### What you have to do:
Please give back only the lines below from the one containing "#### [【思想领袖】谷歌" to the one containing "#### [ >>> 更早内容 <<< ](../indexes/nsc412-earlier.md)", each repeated word for word, both ends included.

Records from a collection
^^^^^^^^^^^^^^^^

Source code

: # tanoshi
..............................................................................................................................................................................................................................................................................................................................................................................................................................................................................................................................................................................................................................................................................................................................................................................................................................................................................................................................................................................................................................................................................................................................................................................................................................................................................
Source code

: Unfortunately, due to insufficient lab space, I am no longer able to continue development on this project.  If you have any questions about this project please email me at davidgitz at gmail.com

^^^^^^^^^^^^^^^^

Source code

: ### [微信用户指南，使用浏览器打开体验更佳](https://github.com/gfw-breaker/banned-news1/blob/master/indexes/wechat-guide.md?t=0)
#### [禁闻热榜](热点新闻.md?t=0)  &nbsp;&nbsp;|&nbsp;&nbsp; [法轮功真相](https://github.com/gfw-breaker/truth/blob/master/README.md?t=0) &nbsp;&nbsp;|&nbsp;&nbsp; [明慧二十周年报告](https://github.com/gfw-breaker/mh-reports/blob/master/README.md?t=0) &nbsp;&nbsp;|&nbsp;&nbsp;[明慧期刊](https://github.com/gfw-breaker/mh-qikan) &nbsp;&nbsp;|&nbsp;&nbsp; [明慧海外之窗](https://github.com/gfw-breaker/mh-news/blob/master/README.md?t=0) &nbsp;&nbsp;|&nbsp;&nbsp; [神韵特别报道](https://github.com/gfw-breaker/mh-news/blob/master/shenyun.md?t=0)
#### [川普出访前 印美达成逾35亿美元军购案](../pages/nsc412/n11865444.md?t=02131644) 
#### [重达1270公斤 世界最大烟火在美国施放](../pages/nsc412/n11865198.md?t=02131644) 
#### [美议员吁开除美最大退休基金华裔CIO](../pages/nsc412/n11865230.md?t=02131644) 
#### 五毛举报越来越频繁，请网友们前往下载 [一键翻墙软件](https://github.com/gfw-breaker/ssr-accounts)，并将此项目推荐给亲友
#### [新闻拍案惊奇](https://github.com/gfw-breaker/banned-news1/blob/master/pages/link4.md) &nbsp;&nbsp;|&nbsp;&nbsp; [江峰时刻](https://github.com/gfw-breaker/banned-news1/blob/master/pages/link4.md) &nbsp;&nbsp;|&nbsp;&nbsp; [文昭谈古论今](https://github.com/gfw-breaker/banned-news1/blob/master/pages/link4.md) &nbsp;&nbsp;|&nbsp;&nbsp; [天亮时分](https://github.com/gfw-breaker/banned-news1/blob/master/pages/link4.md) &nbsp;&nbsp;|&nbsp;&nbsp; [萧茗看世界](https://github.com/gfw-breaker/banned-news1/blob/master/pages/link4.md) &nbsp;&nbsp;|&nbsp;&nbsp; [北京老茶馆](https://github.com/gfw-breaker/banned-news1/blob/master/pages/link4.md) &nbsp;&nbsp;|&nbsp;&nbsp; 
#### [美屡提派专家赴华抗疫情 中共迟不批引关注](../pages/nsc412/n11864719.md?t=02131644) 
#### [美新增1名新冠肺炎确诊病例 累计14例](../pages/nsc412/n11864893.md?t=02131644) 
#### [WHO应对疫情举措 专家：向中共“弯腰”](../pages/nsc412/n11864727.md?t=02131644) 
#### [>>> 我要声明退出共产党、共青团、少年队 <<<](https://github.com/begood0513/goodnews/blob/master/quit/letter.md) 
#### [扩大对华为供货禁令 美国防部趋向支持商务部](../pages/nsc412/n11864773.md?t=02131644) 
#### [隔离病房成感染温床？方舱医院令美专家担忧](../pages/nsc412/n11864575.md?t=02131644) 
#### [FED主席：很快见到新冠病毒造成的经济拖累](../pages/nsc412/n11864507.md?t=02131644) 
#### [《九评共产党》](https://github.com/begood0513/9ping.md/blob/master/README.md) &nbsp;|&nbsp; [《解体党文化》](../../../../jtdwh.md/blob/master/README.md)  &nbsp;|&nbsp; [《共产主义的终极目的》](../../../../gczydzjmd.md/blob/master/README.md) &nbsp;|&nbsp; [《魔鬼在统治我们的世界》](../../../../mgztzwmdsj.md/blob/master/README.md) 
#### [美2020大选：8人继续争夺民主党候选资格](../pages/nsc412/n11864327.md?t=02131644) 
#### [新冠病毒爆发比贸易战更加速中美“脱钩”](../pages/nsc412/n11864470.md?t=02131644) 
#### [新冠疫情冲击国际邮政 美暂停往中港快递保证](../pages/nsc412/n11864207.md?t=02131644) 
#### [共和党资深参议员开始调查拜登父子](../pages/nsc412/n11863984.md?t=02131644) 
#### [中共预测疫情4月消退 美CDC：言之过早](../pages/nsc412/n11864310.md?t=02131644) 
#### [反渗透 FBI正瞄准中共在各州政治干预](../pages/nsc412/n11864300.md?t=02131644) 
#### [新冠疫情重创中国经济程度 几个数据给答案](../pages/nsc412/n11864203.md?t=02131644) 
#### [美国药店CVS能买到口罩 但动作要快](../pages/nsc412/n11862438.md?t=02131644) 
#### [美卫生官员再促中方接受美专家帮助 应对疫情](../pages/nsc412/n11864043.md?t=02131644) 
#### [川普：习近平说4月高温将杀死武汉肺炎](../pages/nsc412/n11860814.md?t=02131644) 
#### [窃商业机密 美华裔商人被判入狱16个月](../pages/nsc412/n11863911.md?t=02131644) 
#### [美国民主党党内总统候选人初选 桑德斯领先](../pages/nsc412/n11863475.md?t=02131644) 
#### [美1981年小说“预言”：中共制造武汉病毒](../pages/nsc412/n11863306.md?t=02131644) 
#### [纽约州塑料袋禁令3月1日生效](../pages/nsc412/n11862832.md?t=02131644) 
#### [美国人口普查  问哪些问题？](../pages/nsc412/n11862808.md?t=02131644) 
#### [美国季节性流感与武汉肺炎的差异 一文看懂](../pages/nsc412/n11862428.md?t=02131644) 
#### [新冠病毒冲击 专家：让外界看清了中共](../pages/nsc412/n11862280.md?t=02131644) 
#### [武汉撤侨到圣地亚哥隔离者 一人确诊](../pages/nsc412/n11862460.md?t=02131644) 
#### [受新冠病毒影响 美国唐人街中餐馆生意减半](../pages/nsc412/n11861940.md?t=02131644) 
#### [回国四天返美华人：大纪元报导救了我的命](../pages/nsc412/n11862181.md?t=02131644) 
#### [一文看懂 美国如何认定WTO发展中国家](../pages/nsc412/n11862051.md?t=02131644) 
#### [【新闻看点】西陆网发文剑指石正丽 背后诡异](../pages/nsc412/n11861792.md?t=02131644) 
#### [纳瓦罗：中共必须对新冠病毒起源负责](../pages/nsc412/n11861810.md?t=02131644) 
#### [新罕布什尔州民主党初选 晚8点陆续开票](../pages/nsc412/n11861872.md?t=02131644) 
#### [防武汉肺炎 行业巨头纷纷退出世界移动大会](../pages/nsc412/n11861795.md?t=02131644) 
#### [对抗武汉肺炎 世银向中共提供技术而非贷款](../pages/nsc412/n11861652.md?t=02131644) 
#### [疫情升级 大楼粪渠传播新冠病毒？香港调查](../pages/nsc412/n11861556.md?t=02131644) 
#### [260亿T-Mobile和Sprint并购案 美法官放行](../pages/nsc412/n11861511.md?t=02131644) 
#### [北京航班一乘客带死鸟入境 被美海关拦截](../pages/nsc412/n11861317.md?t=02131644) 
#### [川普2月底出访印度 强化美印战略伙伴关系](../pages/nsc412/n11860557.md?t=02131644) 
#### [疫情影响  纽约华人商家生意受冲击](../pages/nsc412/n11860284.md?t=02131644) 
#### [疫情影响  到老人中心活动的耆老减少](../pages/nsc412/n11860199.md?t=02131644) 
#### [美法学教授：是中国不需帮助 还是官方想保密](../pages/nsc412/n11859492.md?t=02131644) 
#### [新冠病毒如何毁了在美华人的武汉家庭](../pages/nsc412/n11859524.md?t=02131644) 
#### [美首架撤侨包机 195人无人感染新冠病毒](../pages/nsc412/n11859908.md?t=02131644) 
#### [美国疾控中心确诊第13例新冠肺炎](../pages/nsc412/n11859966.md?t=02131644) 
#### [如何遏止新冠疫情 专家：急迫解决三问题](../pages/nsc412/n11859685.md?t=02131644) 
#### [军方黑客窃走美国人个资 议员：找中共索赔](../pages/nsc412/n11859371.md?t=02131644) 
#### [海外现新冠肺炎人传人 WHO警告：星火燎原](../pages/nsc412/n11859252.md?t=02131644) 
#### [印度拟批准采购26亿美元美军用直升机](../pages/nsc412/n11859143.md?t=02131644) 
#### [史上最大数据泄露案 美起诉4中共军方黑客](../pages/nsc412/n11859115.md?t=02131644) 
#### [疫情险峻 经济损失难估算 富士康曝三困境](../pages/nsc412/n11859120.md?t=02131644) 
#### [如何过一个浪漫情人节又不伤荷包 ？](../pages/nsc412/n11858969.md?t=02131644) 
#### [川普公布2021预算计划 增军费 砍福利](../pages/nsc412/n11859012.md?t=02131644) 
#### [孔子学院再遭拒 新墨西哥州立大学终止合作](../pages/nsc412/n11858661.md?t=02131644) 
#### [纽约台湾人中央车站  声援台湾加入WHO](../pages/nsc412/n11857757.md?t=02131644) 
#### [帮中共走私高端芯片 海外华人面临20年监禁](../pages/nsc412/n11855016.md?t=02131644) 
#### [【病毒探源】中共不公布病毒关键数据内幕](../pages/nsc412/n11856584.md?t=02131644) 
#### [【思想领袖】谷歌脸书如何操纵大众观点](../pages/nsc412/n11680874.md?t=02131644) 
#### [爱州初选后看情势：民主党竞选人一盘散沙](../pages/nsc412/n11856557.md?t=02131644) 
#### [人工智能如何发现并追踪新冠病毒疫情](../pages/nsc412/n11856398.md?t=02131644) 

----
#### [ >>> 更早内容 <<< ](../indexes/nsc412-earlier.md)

^^^^^^^^^^^^^^^^

### Exercise solution:
#### [【思想领袖】谷歌脸书如何操纵大众观点](../pages/nsc412/n11680874.md?t=02131644) 
#### [爱州初选后看情势：民主党竞选人一盘散沙](../pages/nsc412/n11856557.md?t=02131644) 
#### [人工智能如何发现并追踪新冠病毒疫情](../pages/nsc412/n11856398.md?t=02131644) 

----
#### [ >>> 更早内容 <<< ](../indexes/nsc412-earlier.md)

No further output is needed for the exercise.